### Data provided
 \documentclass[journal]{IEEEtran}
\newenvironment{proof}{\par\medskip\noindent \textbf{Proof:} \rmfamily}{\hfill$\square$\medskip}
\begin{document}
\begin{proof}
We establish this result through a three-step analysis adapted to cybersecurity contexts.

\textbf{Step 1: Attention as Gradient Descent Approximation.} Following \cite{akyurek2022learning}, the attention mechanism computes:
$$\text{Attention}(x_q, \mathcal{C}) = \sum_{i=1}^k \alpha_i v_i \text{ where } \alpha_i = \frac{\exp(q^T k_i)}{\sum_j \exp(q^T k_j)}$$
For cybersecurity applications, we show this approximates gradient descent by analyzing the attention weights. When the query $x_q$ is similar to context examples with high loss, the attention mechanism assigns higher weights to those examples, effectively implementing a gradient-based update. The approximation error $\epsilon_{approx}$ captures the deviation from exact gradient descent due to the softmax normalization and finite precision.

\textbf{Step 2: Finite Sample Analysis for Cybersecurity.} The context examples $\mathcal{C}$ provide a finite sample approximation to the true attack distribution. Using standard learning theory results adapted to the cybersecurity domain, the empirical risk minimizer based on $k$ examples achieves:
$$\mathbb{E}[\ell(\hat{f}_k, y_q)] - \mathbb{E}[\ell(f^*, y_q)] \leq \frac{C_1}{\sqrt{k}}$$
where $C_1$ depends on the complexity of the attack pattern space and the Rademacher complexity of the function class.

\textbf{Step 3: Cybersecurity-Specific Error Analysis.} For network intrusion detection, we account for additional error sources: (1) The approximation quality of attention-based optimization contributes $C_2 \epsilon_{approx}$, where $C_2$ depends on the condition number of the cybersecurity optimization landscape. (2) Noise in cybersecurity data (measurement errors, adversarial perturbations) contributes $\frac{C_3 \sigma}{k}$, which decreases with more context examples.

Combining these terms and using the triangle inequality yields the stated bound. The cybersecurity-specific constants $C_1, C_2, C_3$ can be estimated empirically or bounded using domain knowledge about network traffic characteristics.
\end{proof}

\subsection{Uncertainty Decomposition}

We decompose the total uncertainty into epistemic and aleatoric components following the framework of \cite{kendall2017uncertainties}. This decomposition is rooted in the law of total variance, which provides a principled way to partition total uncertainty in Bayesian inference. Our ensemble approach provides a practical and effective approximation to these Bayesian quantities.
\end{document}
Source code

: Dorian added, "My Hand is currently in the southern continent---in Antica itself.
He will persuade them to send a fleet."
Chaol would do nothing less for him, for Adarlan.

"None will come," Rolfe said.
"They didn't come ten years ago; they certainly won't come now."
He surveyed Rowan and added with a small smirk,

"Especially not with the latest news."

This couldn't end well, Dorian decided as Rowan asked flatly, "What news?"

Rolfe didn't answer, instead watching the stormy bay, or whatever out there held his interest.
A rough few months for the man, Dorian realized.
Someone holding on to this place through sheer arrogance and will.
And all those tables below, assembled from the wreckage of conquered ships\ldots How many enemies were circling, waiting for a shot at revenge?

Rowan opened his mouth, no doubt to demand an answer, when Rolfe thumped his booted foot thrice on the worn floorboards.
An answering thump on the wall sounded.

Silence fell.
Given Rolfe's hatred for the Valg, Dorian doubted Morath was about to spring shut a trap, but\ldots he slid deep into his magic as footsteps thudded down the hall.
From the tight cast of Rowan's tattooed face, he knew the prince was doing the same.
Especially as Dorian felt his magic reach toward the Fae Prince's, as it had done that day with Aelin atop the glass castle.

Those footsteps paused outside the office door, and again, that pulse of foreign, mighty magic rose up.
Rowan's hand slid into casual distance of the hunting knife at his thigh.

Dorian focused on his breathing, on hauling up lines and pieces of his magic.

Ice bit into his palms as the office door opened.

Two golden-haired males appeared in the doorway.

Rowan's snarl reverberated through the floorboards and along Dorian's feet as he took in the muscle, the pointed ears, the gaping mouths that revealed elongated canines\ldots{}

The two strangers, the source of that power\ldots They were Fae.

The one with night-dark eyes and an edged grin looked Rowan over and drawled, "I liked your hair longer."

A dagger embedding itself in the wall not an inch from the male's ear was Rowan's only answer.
######
Repeat the data exactly, with every line included.

 \documentclass[journal]{IEEEtran}
\newenvironment{proof}{\par\medskip\noindent \textbf{Proof:} \rmfamily}{\hfill$\square$\medskip}
\begin{document}
\begin{proof}
We establish this result through a three-step analysis adapted to cybersecurity contexts.

\textbf{Step 1: Attention as Gradient Descent Approximation.} Following \cite{akyurek2022learning}, the attention mechanism computes:
$$\text{Attention}(x_q, \mathcal{C}) = \sum_{i=1}^k \alpha_i v_i \text{ where } \alpha_i = \frac{\exp(q^T k_i)}{\sum_j \exp(q^T k_j)}$$
For cybersecurity applications, we show this approximates gradient descent by analyzing the attention weights. When the query $x_q$ is similar to context examples with high loss, the attention mechanism assigns higher weights to those examples, effectively implementing a gradient-based update. The approximation error $\epsilon_{approx}$ captures the deviation from exact gradient descent due to the softmax normalization and finite precision.

\textbf{Step 2: Finite Sample Analysis for Cybersecurity.} The context examples $\mathcal{C}$ provide a finite sample approximation to the true attack distribution. Using standard learning theory results adapted to the cybersecurity domain, the empirical risk minimizer based on $k$ examples achieves:
$$\mathbb{E}[\ell(\hat{f}_k, y_q)] - \mathbb{E}[\ell(f^*, y_q)] \leq \frac{C_1}{\sqrt{k}}$$
where $C_1$ depends on the complexity of the attack pattern space and the Rademacher complexity of the function class.

\textbf{Step 3: Cybersecurity-Specific Error Analysis.} For network intrusion detection, we account for additional error sources: (1) The approximation quality of attention-based optimization contributes $C_2 \epsilon_{approx}$, where $C_2$ depends on the condition number of the cybersecurity optimization landscape. (2) Noise in cybersecurity data (measurement errors, adversarial perturbations) contributes $\frac{C_3 \sigma}{k}$, which decreases with more context examples.

Combining these terms and using the triangle inequality yields the stated bound. The cybersecurity-specific constants $C_1, C_2, C_3$ can be estimated empirically or bounded using domain knowledge about network traffic characteristics.
\end{proof}

\subsection{Uncertainty Decomposition}

We decompose the total uncertainty into epistemic and aleatoric components following the framework of \cite{kendall2017uncertainties}. This decomposition is rooted in the law of total variance, which provides a principled way to partition total uncertainty in Bayesian inference. Our ensemble approach provides a practical and effective approximation to these Bayesian quantities.
\end{document}
Source code

: Dorian added, "My Hand is currently in the southern continent---in Antica itself.
He will persuade them to send a fleet."
Chaol would do nothing less for him, for Adarlan.

"None will come," Rolfe said.
"They didn't come ten years ago; they certainly won't come now."
He surveyed Rowan and added with a small smirk,

"Especially not with the latest news."

This couldn't end well, Dorian decided as Rowan asked flatly, "What news?"

Rolfe didn't answer, instead watching the stormy bay, or whatever out there held his interest.
A rough few months for the man, Dorian realized.
Someone holding on to this place through sheer arrogance and will.
And all those tables below, assembled from the wreckage of conquered ships\ldots How many enemies were circling, waiting for a shot at revenge?

Rowan opened his mouth, no doubt to demand an answer, when Rolfe thumped his booted foot thrice on the worn floorboards.
An answering thump on the wall sounded.

Silence fell.
Given Rolfe's hatred for the Valg, Dorian doubted Morath was about to spring shut a trap, but\ldots he slid deep into his magic as footsteps thudded down the hall.
From the tight cast of Rowan's tattooed face, he knew the prince was doing the same.
Especially as Dorian felt his magic reach toward the Fae Prince's, as it had done that day with Aelin atop the glass castle.

Those footsteps paused outside the office door, and again, that pulse of foreign, mighty magic rose up.
Rowan's hand slid into casual distance of the hunting knife at his thigh.

Dorian focused on his breathing, on hauling up lines and pieces of his magic.

Ice bit into his palms as the office door opened.

Two golden-haired males appeared in the doorway.

Rowan's snarl reverberated through the floorboards and along Dorian's feet as he took in the muscle, the pointed ears, the gaping mouths that revealed elongated canines\ldots{}

The two strangers, the source of that power\ldots They were Fae.

The one with night-dark eyes and an edged grin looked Rowan over and drawled, "I liked your hair longer."

A dagger embedding itself in the wall not an inch from the male's ear was Rowan's only answer.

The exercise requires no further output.